The Chair of Unity Octave ("Unity Week") starts on Tuesday January 18 and ends on Tuesday January 25.
This observance was begun by Anglo-papalists in the early twentieth century specifically to pray for the Unity of all Christians in communuion with the See of S Peter and S Paul. It was encouraged by a succession of Roman Pontiffs and endowed with indulgences (see below).
At a time when PF has launched a relentless attack upon Tradition within the Latin Church, it is surely even more important to pray for Unity. Surely, in the front of our minds ought to be, not the old 1960s-style Ecumenism of ecclesiastical bureaucrats from different ecclesial bodies cosying up to each other, but the urgent need for Unity to be restored within the Latin Church herself.
The Chair of Unity has itself been converted into a sign and instrument of disunity: in this dreadful crisis, may God keep us and guide us.

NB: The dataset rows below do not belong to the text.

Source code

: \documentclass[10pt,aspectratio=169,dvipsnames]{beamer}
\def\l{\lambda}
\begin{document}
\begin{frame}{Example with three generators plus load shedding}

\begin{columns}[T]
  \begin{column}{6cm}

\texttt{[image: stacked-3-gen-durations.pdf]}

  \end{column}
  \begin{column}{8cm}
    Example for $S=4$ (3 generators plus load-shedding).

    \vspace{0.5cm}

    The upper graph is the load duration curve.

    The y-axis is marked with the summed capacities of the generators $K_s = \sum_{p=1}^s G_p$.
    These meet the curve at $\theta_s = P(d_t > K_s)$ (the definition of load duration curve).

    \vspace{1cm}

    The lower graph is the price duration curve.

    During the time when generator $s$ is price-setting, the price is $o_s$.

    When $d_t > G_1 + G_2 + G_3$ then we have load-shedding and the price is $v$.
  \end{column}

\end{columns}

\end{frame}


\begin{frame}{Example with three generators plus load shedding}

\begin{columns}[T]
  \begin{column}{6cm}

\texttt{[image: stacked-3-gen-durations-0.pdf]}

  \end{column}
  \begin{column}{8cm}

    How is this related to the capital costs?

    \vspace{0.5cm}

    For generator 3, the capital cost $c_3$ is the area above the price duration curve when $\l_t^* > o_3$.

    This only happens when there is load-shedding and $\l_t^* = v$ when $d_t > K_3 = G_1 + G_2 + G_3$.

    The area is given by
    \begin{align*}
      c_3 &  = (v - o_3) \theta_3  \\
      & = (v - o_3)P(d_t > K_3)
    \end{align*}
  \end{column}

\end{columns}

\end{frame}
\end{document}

Before the 1960s, January 18 was the Feast of the Chair of S Peter at Rome (while February 22 celebrated his Chair, that is to say, his episcopate, in Antioch). The Feast of the Conversion of S Paul on January 25 still survives, even in the Novus Ordo.
In the Good Old Days, the Wantage Sisters ... who now comprise our Ordinariate Sisters ... the praying heart of the Ordinariate, as our Ordinary puts it ... used to publish an annual ORDO "in strict accordance with the Use of the Western Church". This was widely used both in Anglo-Papalist churches and in Anglo-Catholic churches generally. The latest one was probably that of 1969, which I still have. Before January 18, the following information is printed:
CHURCH UNITY OCTAVE BEGINS
Ad lib, during the Octave: one 2cl Vot M For the Unity of the Church. Cr (on Sunday only), Common Pref (pref Trin on Sunday). P[urple]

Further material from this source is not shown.